[FFmpeg-devel] [PATCH] slicethread: Limit the automatic number of threads to 16

Lukas Fellechner Lukas.Fellechner at gmx.net
Sun Sep 11 22:00:14 EEST 2022


>> 2. Spawning too many threads when "auto" is used in multiple places
>>
>> This can indeed be an efficiency problem, although probably not major.
>> Since usually only one part of the pipeline is active at any time,
>> many of the threads will be sleeping, consuming very little resources.
>
> For 32 bit processes running out of address space, yes, the issue is with
> "auto" being used in many places at once.
>
> But in general, allowing arbitrarily high numbers of auto threads isn't
> beneficial - the optimal cap of threads depends a lot on the content at
> hand.
>
> The system I'm testing on has 160 cores - and it's quite certain that
> doing slice threading with 160 slices doesn't make sense.

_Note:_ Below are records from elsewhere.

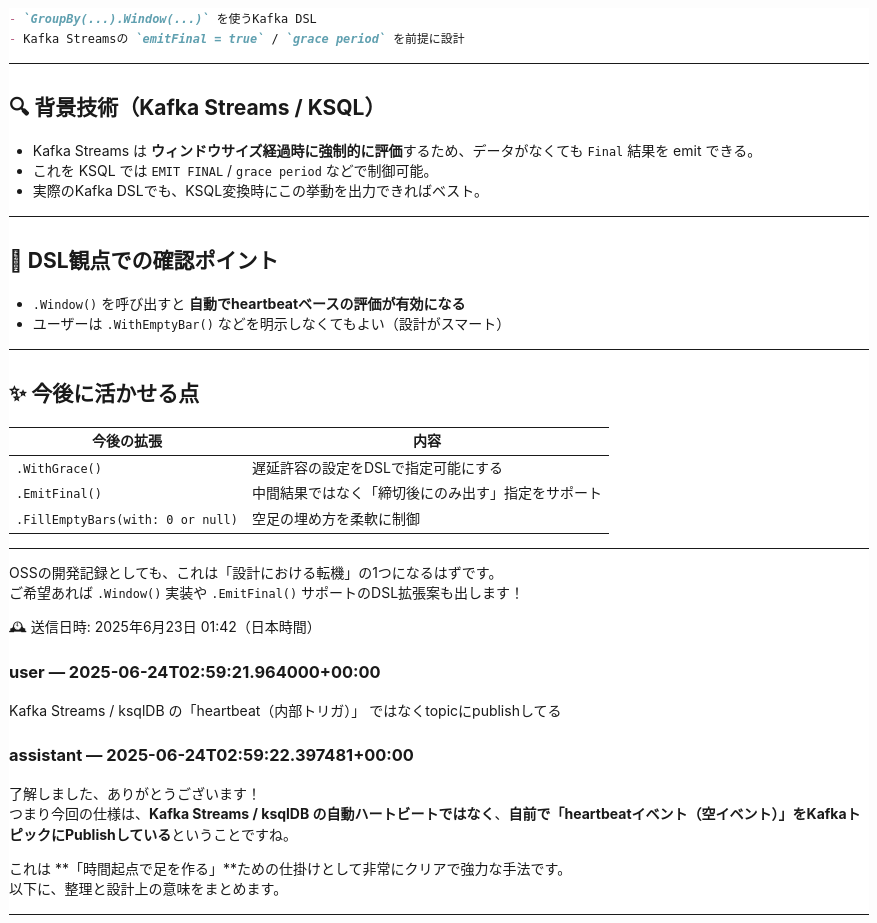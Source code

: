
 ```markdown
- `GroupBy(...).Window(...)` を使うKafka DSL
- Kafka Streamsの `emitFinal = true` / `grace period` を前提に設計

```

---

## 🔍 背景技術（Kafka Streams / KSQL）

- Kafka Streams は **ウィンドウサイズ経過時に強制的に評価**するため、データがなくても `Final` 結果を emit できる。
- これを KSQL では `EMIT FINAL` / `grace period` などで制御可能。
- 実際のKafka DSLでも、KSQL変換時にこの挙動を出力できればベスト。

---

## 🧪 DSL観点での確認ポイント

- `.Window()` を呼び出すと **自動でheartbeatベースの評価が有効になる**
- ユーザーは `.WithEmptyBar()` などを明示しなくてもよい（設計がスマート）

---

## ✨ 今後に活かせる点

| 今後の拡張 | 内容 |
|------------|------|
| `.WithGrace()` | 遅延許容の設定をDSLで指定可能にする |
| `.EmitFinal()` | 中間結果ではなく「締切後にのみ出す」指定をサポート |
| `.FillEmptyBars(with: 0 or null)` | 空足の埋め方を柔軟に制御 |

---

OSSの開発記録としても、これは「設計における転機」の1つになるはずです。  
ご希望あれば `.Window()` 実装や `.EmitFinal()` サポートのDSL拡張案も出します！

🕰️ 送信日時: 2025年6月23日 01:42（日本時間）

### user — 2025-06-24T02:59:21.964000+00:00

Kafka Streams / ksqlDB の「heartbeat（内部トリガ）」
ではなくtopicにpublishしてる

### assistant — 2025-06-24T02:59:22.397481+00:00

了解しました、ありがとうございます！  
つまり今回の仕様は、**Kafka Streams / ksqlDB の自動ハートビートではなく**、**自前で「heartbeatイベント（空イベント）」をKafkaトピックにPublishしている**ということですね。

これは **「時間起点で足を作る」**ための仕掛けとして非常にクリアで強力な手法です。  
以下に、整理と設計上の意味をまとめます。

---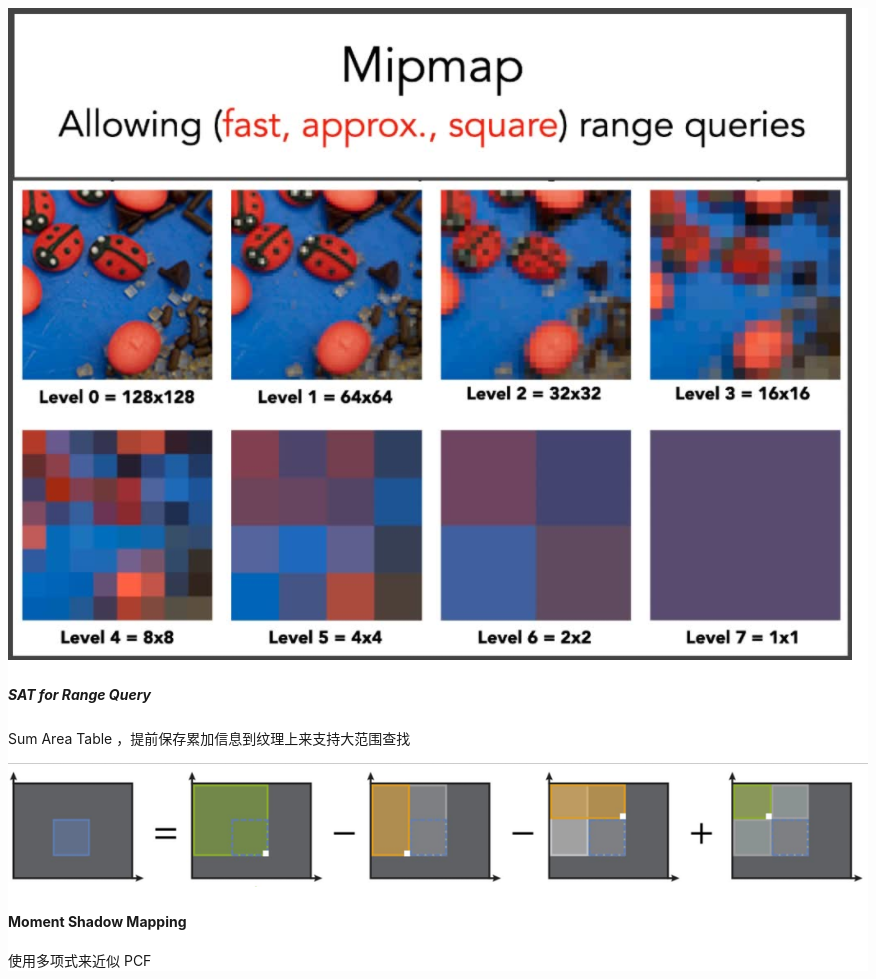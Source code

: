 ![image-20220309190414008](../../../.gitbook/assets/image-20220309190414008.png)

##### SAT for Range Query

Sum Area Table ，提前保存累加信息到纹理上来支持大范围查找

![image-20220309190742728](../../../.gitbook/assets/image-20220309190742728.png)

#### Moment Shadow Mapping

使用多项式来近似 PCF
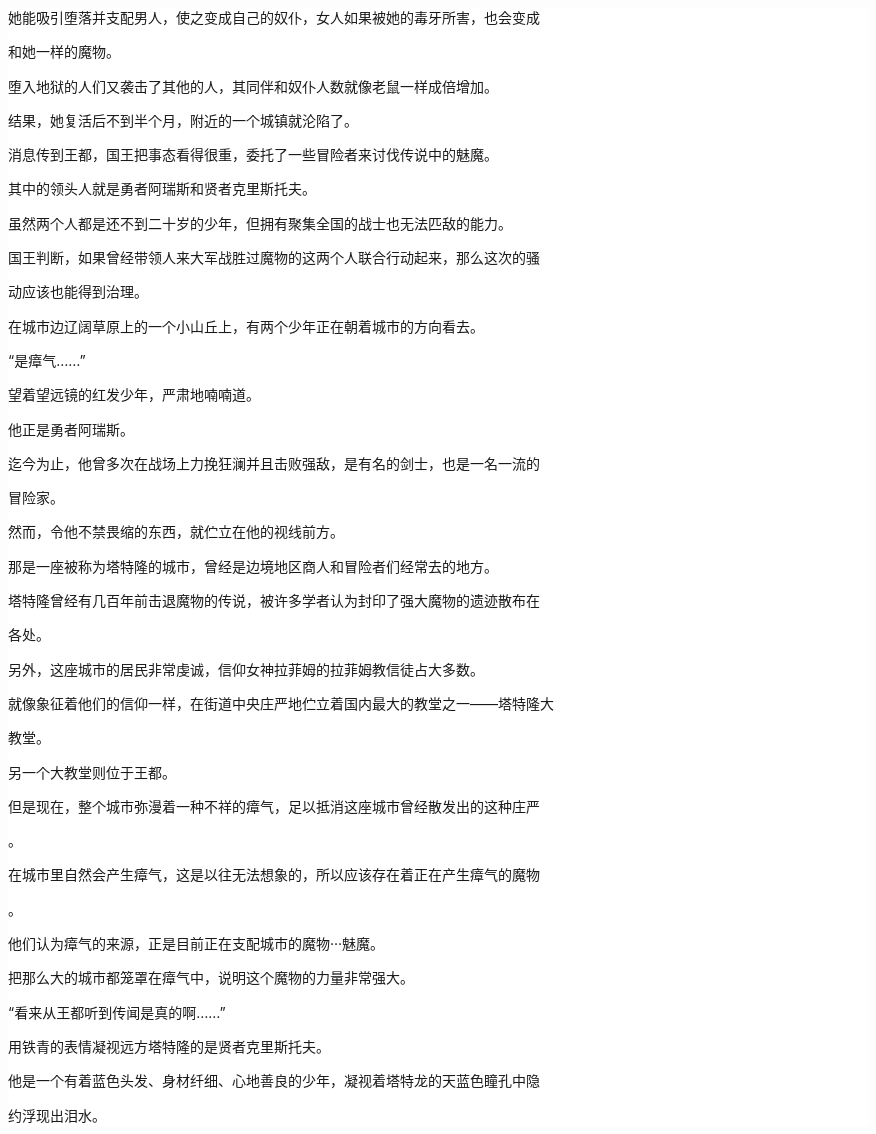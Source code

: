 她能吸引堕落并支配男人，使之变成自己的奴仆，女人如果被她的毒牙所害，也会变成

和她一样的魔物。

堕入地狱的人们又袭击了其他的人，其同伴和奴仆人数就像老鼠一样成倍增加。

结果，她复活后不到半个月，附近的一个城镇就沦陷了。

消息传到王都，国王把事态看得很重，委托了一些冒险者来讨伐传说中的魅魔。

其中的领头人就是勇者阿瑞斯和贤者克里斯托夫。

虽然两个人都是还不到二十岁的少年，但拥有聚集全国的战士也无法匹敌的能力。

国王判断，如果曾经带领人来大军战胜过魔物的这两个人联合行动起来，那么这次的骚

动应该也能得到治理。

在城市边辽阔草原上的一个小山丘上，有两个少年正在朝着城市的方向看去。

“是瘴气……”

望着望远镜的红发少年，严肃地喃喃道。

他正是勇者阿瑞斯。

迄今为止，他曾多次在战场上力挽狂澜并且击败强敌，是有名的剑士，也是一名一流的

冒险家。

然而，令他不禁畏缩的东西，就伫立在他的视线前方。

那是一座被称为塔特隆的城市，曾经是边境地区商人和冒险者们经常去的地方。

塔特隆曾经有几百年前击退魔物的传说，被许多学者认为封印了强大魔物的遗迹散布在

各处。

另外，这座城市的居民非常虔诚，信仰女神拉菲姆的拉菲姆教信徒占大多数。

就像象征着他们的信仰一样，在街道中央庄严地伫立着国内最大的教堂之一——塔特隆大

教堂。

另一个大教堂则位于王都。

但是现在，整个城市弥漫着一种不祥的瘴气，足以抵消这座城市曾经散发出的这种庄严

。

在城市里自然会产生瘴气，这是以往无法想象的，所以应该存在着正在产生瘴气的魔物

。

他们认为瘴气的来源，正是目前正在支配城市的魔物···魅魔。

把那么大的城市都笼罩在瘴气中，说明这个魔物的力量非常强大。

“看来从王都听到传闻是真的啊……”

用铁青的表情凝视远方塔特隆的是贤者克里斯托夫。

他是一个有着蓝色头发、身材纤细、心地善良的少年，凝视着塔特龙的天蓝色瞳孔中隐

约浮现出泪水。

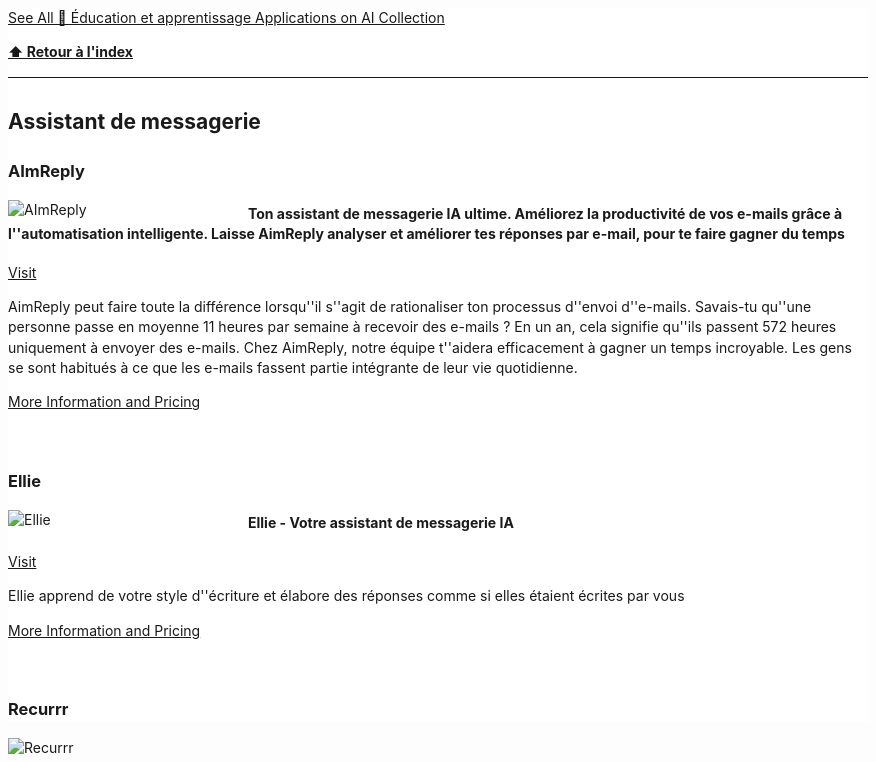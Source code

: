 
[See All 🧠 Éducation et apprentissage Applications on AI Collection](https://thataicollection.com/fr/categories/education-and-learning?utm_source=aicollection&utm_medium=github&utm_campaign=aicollection)


**[⬆ Retour à l'index](#index)**

---

## Assistant de messagerie
### AImReply
<img align="left" width="240" src="https://cdn.thataicollection.com/screenshots/screenshot-aimreply.webp" alt="AImReply">

#### Ton assistant de messagerie IA ultime. Améliorez la productivité de vos e-mails grâce à l''automatisation intelligente. Laisse AimReply analyser et améliorer tes réponses par e-mail, pour te faire gagner du temps


[Visit](https://thataicollection.com/redirect/aimreply?utm_source=aicollection&utm_medium=github&utm_campaign=aicollection)

AimReply peut faire toute la différence lorsqu''il s''agit de rationaliser ton processus d''envoi d''e-mails. Savais-tu qu''une personne passe en moyenne 11 heures par semaine à recevoir des e-mails ? En un an, cela signifie qu''ils passent 572 heures uniquement à envoyer des e-mails. 
Chez AimReply, notre équipe t''aidera efficacement à gagner un temps incroyable. Les gens se sont habitués à ce que les e-mails fassent partie intégrante de leur vie quotidienne.



[More Information and Pricing](https://thataicollection.com/fr/application/aimreply?utm_source=aicollection&utm_medium=github&utm_campaign=aicollection)

<br />


### Ellie
<img align="left" width="240" src="https://cdn.thataicollection.com/screenshots/screenshot-ellie.webp" alt="Ellie">

#### Ellie - Votre assistant de messagerie IA


[Visit](https://thataicollection.com/redirect/ellie?utm_source=aicollection&utm_medium=github&utm_campaign=aicollection)

Ellie apprend de votre style d''écriture et élabore des réponses comme si elles étaient écrites par vous


[More Information and Pricing](https://thataicollection.com/fr/application/ellie?utm_source=aicollection&utm_medium=github&utm_campaign=aicollection)

<br />


### Recurrr
<img align="left" width="240" src="https://cdn.thataicollection.com/screenshots/screenshot-recurrr.webp" alt="Recurrr">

Maybe the cap of
> 16 is indeed too low - I don't mind raising it to 32 or something like
> that. Ideally, the auto mechanism would factor in the resolution of the
> content.
>
> Just for arguments sake - here's the output from 'time ffmpeg ...' for a
> fairly straightforward transcode (decode, transpose, scale, encode), 1080p
> input 10bit, 720p output 8bit, with explicitly setting the number of
> threads ("ffmpeg -threads N -i input -threads N -filter_threads N
> output").
>
> 12:
> real 0m25.079s
> user 5m22.318s
> sys 0m5.047s
>
> 16:
> real 0m19.967s
> user 6m3.607s
> sys 0m9.112s
>
> 20:
> real 0m20.853s
> user 6m21.841s
> sys 0m28.829s
>
> 24:
> real 0m20.642s
> user 6m28.022s
> sys 1m1.262s
>
> 32:
> real 0m29.785s
> user 6m8.442s
> sys 4m45.290s
>
> 64:
> real 1m0.808s
> user 6m31.065s
> sys 40m44.598s
>
> I'm not testing this with 160 threads for each stage, since 64 already was
> painfully slow - while you suggest that using threads==cores always should
> be preferred, regardless of the number of cores. The optimum here seems to
> be somewhere between 16 and 20.

These are interesting scores. I would not have expected such a dramatic
effect of having too many threads. You are probably right that always using
the core count as auto threads is not such a good idea.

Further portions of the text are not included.